Alunos/as da Escola Secundária do 2º grau Maria Auxiliadora (Maux) de Turim, da Inspetoria Maria Auxiliadora (IPI), em classe, aprofundaram com os Professores os acontecimentos e escutaram o testemunho de uma menina ucraniana. Como gesto concreto, aderiram à iniciativa do Sermig, o Serviço Missionário de jovens, fundado por Ernesto Olivero, que no Arsenal da Paz de Turim recolhe bens de primeira necessidade para apoiar os refugiados ucranianos.

O testemunho de duas estudantes:

Na Fratelli Tutti o Papa Francisco enfatiza que na casa comum vivemos todos como uma única família e propõe ações concretas para reparar o mundo e superar os problemas gerados ​​pela crise política. A obra da paz não será possível se as nações e os povos continuarem a combater-se; é fundamental que haja diálogo, para que cada um encontre a própria complementação no outro;  Portanto, é necessário eliminar a globalização da indiferença e promover a inclusão social.

Fratelli Tutti”, escrevia São Francisco de Assis para dirigir-se a todos os irmãos e irmãs e propor-lhes uma forma de vida com sabor do Evangelho. Aqui ele declara bem-aventurado aquele que ama o outro “quando estivesse longe dele, como quando estivesse perto”.  Com estas simples palavras, explicou a essência de uma fraternidade aberta, que permite reconhecer, apreciar e amar cada pessoa além da proximidade física, além do lugar do mundo onde nasceu ou onde habita.

Entre os seus conselhos o Papa evidencia um, no qual convida a um amor que ultrapassa as barreiras da geografia e do espaço.  Assim, nós, jovens de Maux, decidimos pôr em prática as palavras do Papa, fazendo sentir o nosso apoio através de gestos concretos e úteis.

Como escola, aderimos a uma iniciativa do Sermig para o recolhimento de bens de primeira necessidade para os refugiados da Ucrânia necessitados de ajuda.  Todas as quintas-feiras cada um de nós assumiu o compromisso de levar alimento e cobertores, enviados aos refugiados através desta Associação. Por sua vez, algumas turmas do  Liceu ajudavam na separação e organização do transporte de sacolas e caixas cheias destes bens.

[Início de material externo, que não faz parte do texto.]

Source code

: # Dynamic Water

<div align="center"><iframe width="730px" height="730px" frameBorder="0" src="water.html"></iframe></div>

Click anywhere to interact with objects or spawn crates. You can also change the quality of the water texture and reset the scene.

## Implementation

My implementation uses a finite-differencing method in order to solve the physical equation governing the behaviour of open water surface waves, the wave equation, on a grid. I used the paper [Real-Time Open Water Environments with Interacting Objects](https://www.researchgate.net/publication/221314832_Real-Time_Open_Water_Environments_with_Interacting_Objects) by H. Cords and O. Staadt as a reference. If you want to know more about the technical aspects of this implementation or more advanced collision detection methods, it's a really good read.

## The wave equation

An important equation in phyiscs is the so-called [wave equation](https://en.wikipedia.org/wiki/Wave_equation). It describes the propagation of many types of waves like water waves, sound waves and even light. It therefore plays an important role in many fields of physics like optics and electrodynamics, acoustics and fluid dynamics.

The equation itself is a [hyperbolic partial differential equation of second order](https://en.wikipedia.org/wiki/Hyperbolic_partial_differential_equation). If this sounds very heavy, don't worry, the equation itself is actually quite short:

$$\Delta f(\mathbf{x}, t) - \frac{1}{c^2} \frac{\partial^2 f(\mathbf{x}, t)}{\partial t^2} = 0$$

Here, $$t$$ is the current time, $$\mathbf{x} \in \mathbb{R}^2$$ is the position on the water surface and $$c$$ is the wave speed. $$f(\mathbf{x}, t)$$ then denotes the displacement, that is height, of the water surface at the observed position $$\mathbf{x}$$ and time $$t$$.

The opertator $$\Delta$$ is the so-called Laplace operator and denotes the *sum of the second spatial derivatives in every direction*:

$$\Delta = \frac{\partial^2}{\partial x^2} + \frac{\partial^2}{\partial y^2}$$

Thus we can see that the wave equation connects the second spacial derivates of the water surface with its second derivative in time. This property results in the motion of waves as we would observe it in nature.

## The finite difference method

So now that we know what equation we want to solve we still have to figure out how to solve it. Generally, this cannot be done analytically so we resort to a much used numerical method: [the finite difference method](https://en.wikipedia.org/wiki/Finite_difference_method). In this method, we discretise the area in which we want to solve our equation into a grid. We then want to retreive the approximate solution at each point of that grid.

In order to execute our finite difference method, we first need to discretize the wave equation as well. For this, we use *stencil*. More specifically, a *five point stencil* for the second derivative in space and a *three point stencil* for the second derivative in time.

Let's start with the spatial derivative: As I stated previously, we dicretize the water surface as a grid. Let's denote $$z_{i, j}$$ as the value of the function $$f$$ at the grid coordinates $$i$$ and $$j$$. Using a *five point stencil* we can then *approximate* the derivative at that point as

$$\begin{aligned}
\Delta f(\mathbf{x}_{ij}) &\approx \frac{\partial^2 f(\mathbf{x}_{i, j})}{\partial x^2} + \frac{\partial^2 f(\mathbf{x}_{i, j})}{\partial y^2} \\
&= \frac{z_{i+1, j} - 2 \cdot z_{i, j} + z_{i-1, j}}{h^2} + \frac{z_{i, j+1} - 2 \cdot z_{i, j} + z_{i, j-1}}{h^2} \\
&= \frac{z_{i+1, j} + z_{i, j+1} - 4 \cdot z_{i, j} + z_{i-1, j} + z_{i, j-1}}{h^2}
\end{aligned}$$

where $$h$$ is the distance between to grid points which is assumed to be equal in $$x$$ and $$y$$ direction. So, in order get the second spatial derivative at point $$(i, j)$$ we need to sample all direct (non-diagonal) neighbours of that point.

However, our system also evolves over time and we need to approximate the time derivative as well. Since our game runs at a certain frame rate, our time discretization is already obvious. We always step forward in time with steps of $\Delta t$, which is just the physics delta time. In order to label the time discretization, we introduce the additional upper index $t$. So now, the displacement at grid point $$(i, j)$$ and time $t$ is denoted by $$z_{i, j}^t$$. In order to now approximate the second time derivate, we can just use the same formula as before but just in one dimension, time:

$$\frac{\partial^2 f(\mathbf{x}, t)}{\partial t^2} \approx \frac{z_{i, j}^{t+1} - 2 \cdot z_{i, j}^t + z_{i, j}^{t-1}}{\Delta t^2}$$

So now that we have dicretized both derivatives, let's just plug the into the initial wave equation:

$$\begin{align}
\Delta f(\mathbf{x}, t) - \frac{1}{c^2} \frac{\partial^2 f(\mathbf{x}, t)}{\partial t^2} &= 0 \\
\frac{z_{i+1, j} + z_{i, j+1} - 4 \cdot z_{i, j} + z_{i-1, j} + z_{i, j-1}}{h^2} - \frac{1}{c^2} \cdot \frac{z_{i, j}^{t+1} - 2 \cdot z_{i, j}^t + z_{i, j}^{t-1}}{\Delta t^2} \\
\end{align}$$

Foi emocionante ver como pessoas de diferentes idades e classes têm colaborado, colocando todo o seu empenho num objetivo comum: ajudar todos aqueles atingidos por este conflito tão injusto quanto inesperado. 

Alguns de nós vivemos essa experiência diretamente, vendo a vida de colegas próximos perturbada de forma drástica e improvisa. Parece surreal como jovens da nossa idade encontrem-se, de um dia para o outro, abraçando as armas, combatendo, tornando-se adultos de repente. E pensar que até a véspera iam à escola e levavam uma vida mais do que normal, igual à nossa.

Todo dia, somos atingidos por centenas de notícias tão distantes que parecem irreais.  Nós as percebemos como se fôssemos espectadores de nossa própria vida. Agora, pela primeira vez, vivemos tudo em primeira pessoa, com consciência, e como alunos nos comprometemos a dar o máximo de contribuição com empatia e concretude, tentando identificar-nos com o sofrimento do povo ucraniano.  Com alguns gestos simples, a Comunidade de Maux tentou voltar a ser operadora de paz, num momento em que a guerra ameaça extinguir as nossas esperanças.

«Aqueles que esquecem o próprio passado estão destinados a revivê-lo» (Primo Levi).